On the centenary of Sir Winston Churchill’s birth, a definitive edition of his complete works was prepared for publication in Great Britain in a limited edition edited by the Churchill scholar Tom Hartman. That was in 1974; and now, some fifteen years later, Hartman, working with the British publishers Leo Cooper Ltd., has begun republishing the same texts (but with newly written forewords by himself) in a commercial edition.
Copyright restrictions that did not apply to the 1974 Centenary Edition because it was a limited edition prevent the publication of many of these volumes; so Leo Cooper cannot reprint the complete works of Churchill, but says he will offer such volumes as he can.
Of the Cooper volumes that have already appeared, a few have been printed in an American edition by W. W. Norton & Co. They are selected from Churchill’s earliest works. The volumes are handsomely presented, uniform in appearance, and wear matching dust jackets.

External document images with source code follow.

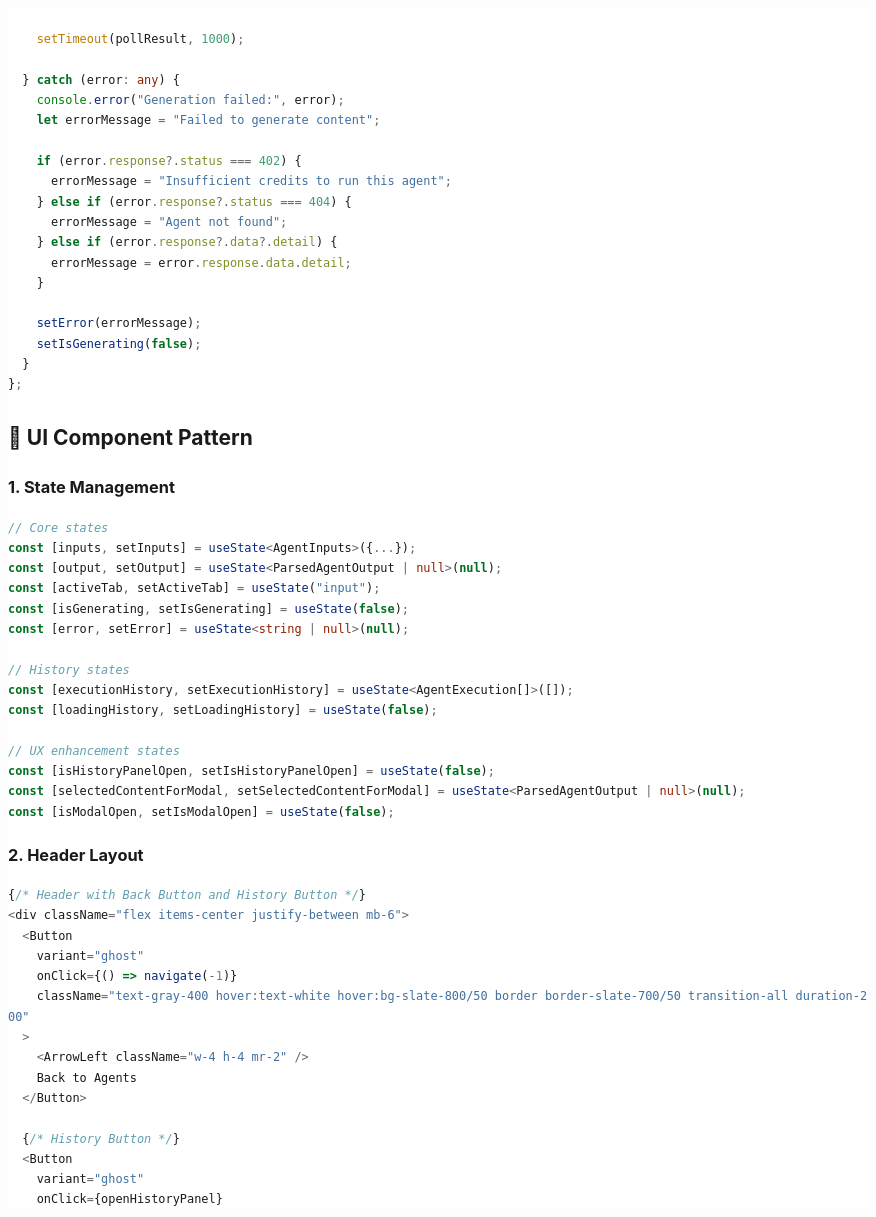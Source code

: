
 ```typescript
    
    setTimeout(pollResult, 1000);
    
  } catch (error: any) {
    console.error("Generation failed:", error);
    let errorMessage = "Failed to generate content";
    
    if (error.response?.status === 402) {
      errorMessage = "Insufficient credits to run this agent";
    } else if (error.response?.status === 404) {
      errorMessage = "Agent not found";
    } else if (error.response?.data?.detail) {
      errorMessage = error.response.data.detail;
    }
    
    setError(errorMessage);
    setIsGenerating(false);
  }
};
```

## 🎨 UI Component Pattern

### 1. State Management
```typescript
// Core states
const [inputs, setInputs] = useState<AgentInputs>({...});
const [output, setOutput] = useState<ParsedAgentOutput | null>(null);
const [activeTab, setActiveTab] = useState("input");
const [isGenerating, setIsGenerating] = useState(false);
const [error, setError] = useState<string | null>(null);

// History states
const [executionHistory, setExecutionHistory] = useState<AgentExecution[]>([]);
const [loadingHistory, setLoadingHistory] = useState(false);

// UX enhancement states
const [isHistoryPanelOpen, setIsHistoryPanelOpen] = useState(false);
const [selectedContentForModal, setSelectedContentForModal] = useState<ParsedAgentOutput | null>(null);
const [isModalOpen, setIsModalOpen] = useState(false);
```

### 2. Header Layout
```typescript
{/* Header with Back Button and History Button */}
<div className="flex items-center justify-between mb-6">
  <Button
    variant="ghost"
    onClick={() => navigate(-1)}
    className="text-gray-400 hover:text-white hover:bg-slate-800/50 border border-slate-700/50 transition-all duration-200"
  >
    <ArrowLeft className="w-4 h-4 mr-2" />
    Back to Agents
  </Button>
  
  {/* History Button */}
  <Button
    variant="ghost"
    onClick={openHistoryPanel}
```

Tom Hartman’s forewords offer useful bibliographic information about each book.
The volumes issued by Norton are Churchill’s first book, The Story of the Malakand Field Force (1898); his fourth and fifth books, London to Ladysmith via Pretoria and Ian Hamilton’s March (both 1900), issued in one volume under the title The Boer War (bestowed upon it, not by Churchill, but by the editor of this edition in 1974); and his eighth book, My African Journey (1908).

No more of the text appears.